--- Exercise inputs ---
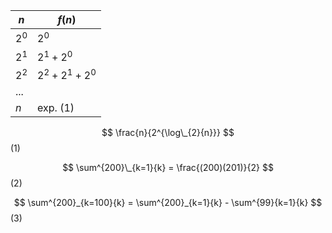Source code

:| $n$   | $f(n)$            |
| ----- | ----------------- |
| $2^0$ | $2^0$             |
| $2^1$ | $2^1 + 2^0$       |
| $2^2$ | $2^2 + 2^1 + 2^0$ |
| ...   |                   |
| $n$   | exp. $(1)$        |

$$ \frac{n}{2^{\log\_{2}{n}}} $$ (1)

$$ \sum^{200}\_{k=1}{k} = \frac{(200)(201)}{2} $$ (2)

$$ \sum^{200}_{k=100}{k} = \sum^{200}_{k=1}{k} - \sum^{99}{k=1}{k} $$ (3)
---
Copy out every entry above, character for character, excluding pictures.

_Exercise response_.
Source code

:| $n$   | $f(n)$            |
| ----- | ----------------- |
| $2^0$ | $2^0$             |
| $2^1$ | $2^1 + 2^0$       |
| $2^2$ | $2^2 + 2^1 + 2^0$ |
| ...   |                   |
| $n$   | exp. $(1)$        |

$$ \frac{n}{2^{\log\_{2}{n}}} $$ (1)

$$ \sum^{200}\_{k=1}{k} = \frac{(200)(201)}{2} $$ (2)

$$ \sum^{200}_{k=100}{k} = \sum^{200}_{k=1}{k} - \sum^{99}{k=1}{k} $$ (3)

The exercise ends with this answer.